**Task statement**
Using the entries below, show all lines with the string "outframe".

**Given records**
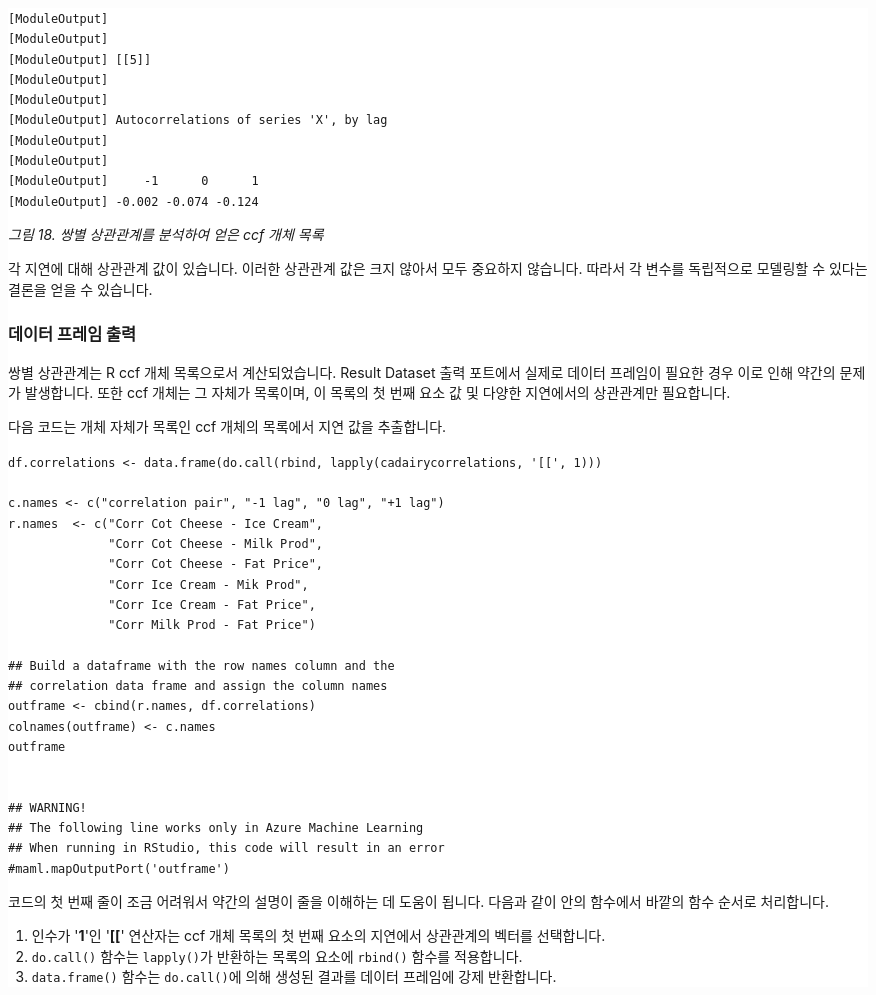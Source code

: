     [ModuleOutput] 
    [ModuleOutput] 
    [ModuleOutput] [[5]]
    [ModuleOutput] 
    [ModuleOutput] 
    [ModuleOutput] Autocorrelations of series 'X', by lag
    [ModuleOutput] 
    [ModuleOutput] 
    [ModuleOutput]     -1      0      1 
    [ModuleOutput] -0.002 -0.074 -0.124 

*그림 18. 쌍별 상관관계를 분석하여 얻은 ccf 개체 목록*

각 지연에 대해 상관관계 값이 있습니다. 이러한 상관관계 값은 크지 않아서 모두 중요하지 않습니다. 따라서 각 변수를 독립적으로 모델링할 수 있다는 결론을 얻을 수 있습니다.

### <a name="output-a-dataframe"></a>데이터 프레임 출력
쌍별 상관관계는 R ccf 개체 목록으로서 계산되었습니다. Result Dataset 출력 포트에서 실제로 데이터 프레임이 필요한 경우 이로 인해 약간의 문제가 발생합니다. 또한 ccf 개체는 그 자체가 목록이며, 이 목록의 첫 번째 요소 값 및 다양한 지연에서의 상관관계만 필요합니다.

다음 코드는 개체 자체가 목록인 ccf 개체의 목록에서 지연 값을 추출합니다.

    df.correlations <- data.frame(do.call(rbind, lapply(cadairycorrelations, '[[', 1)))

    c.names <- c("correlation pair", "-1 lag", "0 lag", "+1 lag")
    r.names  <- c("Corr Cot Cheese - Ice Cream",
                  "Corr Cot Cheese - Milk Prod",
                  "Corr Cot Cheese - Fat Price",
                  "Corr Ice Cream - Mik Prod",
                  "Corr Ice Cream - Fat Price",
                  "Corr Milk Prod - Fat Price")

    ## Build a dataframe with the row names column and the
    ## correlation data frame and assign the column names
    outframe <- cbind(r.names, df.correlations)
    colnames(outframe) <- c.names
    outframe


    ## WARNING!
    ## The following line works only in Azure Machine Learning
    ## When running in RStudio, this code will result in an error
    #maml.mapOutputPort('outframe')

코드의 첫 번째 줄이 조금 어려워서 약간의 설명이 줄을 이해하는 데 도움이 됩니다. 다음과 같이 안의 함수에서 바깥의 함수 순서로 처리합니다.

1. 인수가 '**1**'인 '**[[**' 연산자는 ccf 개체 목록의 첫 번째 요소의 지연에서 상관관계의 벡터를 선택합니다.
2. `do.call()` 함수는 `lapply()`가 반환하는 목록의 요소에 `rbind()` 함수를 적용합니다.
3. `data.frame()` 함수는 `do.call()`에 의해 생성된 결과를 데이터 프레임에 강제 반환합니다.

**Answer box**
    outframe <- cbind(r.names, df.correlations)
    colnames(outframe) <- c.names
    outframe
    #maml.mapOutputPort('outframe')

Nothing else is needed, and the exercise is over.